Following shakedown and training exercises out of Tompkinsville. Rhode Island, the net tender was assigned to North African waters, reporting 12 April 1943. She operated in Palermo harbor towing and acting as cable recovery and salvage vessel. During her stay in Palermo Hackberry installed boom defenses at Catania, Sicily, and operated briefly in the harbor at Naples, Italy.

As the pincers were applied to the Axis in Europe, Hackberry took part in the important landings in southern France. Arriving off the beaches 15 August, the ship helped transport garrison troops from the newly won Alpha beach to Isle du Levant.

Hackberry remained in the area as Allied troops pushed forward from the beachhead, coming under fire from German shore batteries 22 August.

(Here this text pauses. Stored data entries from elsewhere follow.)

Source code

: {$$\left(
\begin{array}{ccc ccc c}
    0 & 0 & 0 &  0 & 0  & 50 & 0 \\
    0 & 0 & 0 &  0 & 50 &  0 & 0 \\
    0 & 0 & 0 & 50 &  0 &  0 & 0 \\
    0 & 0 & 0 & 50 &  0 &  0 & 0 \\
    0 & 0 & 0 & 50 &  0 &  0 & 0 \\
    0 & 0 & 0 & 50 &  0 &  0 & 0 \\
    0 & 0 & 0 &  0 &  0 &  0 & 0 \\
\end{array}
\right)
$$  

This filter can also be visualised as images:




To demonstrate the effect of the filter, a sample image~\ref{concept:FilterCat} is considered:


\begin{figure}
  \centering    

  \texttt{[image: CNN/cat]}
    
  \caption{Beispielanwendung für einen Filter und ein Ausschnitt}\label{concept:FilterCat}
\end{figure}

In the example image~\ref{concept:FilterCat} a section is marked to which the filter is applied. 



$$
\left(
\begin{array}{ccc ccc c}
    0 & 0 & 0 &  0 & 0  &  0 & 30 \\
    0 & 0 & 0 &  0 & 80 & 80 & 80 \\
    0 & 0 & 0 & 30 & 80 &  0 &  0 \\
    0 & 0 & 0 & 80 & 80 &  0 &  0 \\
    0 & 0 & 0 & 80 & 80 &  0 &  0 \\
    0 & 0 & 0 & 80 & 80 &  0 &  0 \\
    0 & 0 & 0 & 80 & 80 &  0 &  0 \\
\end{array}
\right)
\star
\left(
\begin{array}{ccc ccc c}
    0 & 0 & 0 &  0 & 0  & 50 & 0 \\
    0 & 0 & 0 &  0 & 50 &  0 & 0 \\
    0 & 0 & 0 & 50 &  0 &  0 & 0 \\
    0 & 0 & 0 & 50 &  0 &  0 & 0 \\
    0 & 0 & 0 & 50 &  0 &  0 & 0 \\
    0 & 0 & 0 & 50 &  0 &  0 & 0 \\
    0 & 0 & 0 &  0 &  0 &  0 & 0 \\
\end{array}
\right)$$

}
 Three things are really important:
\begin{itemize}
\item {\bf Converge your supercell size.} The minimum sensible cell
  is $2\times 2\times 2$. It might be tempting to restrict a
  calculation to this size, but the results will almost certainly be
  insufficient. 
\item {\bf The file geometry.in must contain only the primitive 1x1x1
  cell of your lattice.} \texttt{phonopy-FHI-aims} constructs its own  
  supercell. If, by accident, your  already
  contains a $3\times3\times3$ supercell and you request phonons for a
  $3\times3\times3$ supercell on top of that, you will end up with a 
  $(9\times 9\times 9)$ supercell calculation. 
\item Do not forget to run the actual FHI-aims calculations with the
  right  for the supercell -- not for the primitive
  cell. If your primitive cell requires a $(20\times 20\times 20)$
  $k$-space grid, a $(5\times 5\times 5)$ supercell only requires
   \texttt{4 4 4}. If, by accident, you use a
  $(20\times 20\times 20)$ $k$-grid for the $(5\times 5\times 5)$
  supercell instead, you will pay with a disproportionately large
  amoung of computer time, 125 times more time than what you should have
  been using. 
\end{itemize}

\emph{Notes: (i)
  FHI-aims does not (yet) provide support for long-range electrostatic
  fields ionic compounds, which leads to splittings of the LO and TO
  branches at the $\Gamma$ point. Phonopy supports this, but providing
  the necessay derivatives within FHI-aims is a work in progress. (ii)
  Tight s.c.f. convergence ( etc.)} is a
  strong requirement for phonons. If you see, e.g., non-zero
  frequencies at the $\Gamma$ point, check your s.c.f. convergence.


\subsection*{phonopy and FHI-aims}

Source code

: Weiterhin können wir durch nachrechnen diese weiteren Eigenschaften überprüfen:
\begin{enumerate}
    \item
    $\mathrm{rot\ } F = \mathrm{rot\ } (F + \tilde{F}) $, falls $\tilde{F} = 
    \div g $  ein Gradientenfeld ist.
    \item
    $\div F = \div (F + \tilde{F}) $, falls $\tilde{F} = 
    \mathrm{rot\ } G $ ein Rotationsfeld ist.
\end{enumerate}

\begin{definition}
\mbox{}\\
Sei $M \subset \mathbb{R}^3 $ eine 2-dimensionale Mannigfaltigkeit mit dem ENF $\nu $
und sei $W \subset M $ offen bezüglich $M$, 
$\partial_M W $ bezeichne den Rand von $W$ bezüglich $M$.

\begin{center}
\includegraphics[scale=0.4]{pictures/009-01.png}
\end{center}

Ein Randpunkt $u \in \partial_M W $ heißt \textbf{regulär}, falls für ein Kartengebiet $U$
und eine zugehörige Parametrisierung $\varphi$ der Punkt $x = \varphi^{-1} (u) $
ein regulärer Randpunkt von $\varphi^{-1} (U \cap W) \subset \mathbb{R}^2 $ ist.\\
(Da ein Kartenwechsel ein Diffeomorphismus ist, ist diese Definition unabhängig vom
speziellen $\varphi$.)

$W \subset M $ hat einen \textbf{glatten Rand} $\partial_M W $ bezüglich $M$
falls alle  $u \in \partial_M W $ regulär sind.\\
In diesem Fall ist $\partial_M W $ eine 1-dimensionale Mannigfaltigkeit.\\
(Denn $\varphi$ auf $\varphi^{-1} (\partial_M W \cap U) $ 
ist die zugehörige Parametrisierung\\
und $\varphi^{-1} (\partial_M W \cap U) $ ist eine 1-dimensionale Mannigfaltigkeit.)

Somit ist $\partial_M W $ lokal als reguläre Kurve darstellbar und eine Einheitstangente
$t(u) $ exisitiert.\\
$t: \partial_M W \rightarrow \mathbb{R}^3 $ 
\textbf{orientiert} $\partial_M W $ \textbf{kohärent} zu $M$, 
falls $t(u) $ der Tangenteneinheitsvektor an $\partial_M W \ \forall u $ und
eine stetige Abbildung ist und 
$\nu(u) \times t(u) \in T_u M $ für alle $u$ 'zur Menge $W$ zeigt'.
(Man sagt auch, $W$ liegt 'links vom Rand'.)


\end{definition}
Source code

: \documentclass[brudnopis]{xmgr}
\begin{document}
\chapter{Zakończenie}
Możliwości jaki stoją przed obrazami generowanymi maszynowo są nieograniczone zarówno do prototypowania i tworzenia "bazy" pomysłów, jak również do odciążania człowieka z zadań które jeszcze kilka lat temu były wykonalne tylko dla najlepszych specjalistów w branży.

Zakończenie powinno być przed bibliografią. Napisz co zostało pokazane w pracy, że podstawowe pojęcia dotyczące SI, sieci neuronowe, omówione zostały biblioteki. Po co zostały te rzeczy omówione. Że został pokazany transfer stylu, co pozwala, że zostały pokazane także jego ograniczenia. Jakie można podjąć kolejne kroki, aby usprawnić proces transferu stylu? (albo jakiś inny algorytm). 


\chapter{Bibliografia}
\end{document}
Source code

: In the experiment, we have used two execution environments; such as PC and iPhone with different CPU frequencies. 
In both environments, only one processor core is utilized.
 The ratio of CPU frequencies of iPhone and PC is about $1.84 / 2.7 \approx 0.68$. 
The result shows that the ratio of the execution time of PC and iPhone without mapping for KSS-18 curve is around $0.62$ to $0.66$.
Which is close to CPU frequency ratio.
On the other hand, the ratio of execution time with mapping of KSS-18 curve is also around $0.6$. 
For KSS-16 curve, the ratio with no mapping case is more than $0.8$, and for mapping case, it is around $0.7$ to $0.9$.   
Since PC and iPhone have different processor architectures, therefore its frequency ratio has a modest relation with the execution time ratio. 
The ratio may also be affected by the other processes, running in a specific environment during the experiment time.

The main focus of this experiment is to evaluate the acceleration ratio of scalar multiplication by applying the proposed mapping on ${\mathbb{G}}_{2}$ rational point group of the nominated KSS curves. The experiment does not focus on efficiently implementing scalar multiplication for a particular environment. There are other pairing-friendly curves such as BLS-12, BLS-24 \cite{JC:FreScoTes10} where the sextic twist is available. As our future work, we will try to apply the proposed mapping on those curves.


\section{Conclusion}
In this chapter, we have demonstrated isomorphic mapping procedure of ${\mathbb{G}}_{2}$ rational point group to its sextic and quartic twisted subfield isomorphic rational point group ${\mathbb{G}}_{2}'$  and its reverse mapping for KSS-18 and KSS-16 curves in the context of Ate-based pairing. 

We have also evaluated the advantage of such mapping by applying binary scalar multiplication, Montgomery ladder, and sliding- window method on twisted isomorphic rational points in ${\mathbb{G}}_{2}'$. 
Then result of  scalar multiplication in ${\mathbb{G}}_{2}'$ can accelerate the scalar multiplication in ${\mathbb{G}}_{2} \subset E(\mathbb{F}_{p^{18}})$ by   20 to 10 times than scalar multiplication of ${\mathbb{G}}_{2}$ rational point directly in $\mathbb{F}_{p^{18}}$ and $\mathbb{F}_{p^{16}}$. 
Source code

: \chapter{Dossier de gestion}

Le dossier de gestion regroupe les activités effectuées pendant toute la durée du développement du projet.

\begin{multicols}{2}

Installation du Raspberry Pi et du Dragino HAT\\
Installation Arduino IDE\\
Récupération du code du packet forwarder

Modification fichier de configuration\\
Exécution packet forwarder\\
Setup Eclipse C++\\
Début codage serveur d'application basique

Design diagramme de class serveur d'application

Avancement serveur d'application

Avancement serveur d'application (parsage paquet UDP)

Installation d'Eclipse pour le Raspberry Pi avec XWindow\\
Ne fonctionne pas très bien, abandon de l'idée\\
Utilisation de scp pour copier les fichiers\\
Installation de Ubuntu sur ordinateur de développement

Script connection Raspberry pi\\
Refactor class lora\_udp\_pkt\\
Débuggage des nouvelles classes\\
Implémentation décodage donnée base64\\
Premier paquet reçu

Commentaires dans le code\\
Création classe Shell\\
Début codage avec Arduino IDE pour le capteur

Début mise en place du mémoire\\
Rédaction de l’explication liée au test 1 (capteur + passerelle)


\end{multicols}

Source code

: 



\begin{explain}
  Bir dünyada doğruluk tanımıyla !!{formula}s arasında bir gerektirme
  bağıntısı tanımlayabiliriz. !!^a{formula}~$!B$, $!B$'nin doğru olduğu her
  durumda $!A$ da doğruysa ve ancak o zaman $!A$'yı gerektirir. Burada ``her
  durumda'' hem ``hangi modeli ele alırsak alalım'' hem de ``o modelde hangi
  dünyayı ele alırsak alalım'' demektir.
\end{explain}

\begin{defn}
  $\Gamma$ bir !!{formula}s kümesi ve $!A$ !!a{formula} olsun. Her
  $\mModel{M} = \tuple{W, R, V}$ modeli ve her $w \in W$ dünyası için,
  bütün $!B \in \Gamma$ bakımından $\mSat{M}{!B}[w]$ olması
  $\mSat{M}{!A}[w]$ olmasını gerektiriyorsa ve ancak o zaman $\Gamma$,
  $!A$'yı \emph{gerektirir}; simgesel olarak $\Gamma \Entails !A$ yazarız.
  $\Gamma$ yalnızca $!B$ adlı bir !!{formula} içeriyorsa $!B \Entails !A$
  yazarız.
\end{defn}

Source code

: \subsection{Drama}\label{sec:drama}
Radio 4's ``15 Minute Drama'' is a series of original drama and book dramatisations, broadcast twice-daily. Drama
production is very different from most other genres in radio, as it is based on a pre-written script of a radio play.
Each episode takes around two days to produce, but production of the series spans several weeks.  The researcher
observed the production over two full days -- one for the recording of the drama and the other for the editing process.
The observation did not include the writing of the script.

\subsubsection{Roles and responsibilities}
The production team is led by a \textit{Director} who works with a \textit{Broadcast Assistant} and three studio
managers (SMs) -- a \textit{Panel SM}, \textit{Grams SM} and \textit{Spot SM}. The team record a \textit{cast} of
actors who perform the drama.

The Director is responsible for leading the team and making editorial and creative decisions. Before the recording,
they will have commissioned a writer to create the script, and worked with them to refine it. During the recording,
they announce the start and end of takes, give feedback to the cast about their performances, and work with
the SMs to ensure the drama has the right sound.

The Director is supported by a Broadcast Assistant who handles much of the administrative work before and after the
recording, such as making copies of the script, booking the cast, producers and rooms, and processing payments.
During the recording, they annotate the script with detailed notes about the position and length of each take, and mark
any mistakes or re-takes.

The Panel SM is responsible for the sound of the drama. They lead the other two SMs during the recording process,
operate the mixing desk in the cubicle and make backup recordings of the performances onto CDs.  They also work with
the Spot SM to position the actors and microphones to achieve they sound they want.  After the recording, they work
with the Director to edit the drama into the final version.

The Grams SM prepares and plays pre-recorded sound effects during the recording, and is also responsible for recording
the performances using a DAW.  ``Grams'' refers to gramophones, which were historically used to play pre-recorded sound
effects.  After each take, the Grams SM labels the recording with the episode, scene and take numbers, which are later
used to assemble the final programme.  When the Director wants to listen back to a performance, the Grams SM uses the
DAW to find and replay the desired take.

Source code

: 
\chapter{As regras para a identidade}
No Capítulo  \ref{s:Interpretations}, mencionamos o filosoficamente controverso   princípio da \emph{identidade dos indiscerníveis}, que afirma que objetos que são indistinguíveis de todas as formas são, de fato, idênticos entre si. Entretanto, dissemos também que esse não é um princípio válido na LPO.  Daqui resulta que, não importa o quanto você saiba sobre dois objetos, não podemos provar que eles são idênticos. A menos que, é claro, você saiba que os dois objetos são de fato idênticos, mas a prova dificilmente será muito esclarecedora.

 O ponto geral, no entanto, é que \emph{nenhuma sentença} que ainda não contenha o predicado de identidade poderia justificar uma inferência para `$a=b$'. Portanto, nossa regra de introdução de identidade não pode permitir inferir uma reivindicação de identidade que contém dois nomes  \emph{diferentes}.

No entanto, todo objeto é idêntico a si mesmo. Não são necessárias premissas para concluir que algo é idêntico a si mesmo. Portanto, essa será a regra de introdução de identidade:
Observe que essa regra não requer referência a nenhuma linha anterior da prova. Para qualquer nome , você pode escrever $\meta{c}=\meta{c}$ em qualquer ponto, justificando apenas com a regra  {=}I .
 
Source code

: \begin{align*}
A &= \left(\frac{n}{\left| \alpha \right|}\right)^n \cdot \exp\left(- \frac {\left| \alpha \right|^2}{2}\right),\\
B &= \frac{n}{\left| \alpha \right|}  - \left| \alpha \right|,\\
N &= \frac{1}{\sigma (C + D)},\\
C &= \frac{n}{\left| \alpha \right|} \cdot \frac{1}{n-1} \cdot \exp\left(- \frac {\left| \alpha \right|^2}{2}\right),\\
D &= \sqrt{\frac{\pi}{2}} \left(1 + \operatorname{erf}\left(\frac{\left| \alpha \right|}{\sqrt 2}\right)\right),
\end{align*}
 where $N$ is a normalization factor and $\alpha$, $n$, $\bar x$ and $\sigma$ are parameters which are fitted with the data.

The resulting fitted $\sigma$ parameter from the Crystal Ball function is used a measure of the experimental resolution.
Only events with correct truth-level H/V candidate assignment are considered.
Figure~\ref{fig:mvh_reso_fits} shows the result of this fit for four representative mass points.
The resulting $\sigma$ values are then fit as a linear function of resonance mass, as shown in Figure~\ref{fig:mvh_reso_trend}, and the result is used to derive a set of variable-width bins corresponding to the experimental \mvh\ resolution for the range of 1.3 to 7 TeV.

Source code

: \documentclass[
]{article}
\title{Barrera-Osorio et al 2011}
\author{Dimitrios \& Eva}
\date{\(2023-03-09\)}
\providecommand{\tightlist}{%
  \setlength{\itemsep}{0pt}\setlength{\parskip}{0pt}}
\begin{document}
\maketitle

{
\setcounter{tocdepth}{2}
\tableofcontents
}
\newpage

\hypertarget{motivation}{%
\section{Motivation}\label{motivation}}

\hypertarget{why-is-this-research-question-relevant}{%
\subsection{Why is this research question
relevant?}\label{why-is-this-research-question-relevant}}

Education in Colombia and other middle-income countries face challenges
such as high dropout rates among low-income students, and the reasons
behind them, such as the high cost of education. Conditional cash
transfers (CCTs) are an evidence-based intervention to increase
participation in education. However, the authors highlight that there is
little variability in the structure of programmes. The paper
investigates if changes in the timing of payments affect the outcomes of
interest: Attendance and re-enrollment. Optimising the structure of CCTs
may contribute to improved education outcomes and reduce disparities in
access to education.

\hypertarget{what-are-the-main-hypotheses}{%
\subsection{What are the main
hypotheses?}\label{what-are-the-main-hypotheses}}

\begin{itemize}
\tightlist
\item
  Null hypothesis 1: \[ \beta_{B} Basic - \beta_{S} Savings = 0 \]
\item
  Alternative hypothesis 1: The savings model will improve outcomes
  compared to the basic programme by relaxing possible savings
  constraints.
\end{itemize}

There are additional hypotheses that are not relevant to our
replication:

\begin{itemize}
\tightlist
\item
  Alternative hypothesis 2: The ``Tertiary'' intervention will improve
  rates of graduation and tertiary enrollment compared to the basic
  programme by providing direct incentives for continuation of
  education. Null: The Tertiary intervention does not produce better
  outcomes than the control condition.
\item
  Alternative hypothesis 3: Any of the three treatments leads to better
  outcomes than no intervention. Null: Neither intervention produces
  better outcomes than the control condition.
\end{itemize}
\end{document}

With the capture of Toulon, the ship returned to her regular duties, clearing away the net and other harbor obstructions.

Redesignated (AN-25) 20 January 1944, Hackberry operated at Toulon and Marseille until being turned over to the French government under lend-lease 12 November 1944.

Hackberry was returned to U.S. custody from lend-lease 21 March 1949 and was sold the same day to France, where she served as Araignée.

In the summer of 1949, she sailed to Indochina with two small tugs in tow, and in February 1950, she sailed the return trip with Intraitable in tow. From then, she served in Toulon, and in Brest from 1956.

Araignée was decommissioned in 1977, and used as a pontoon hulk until 1985, when she was sold for scrap.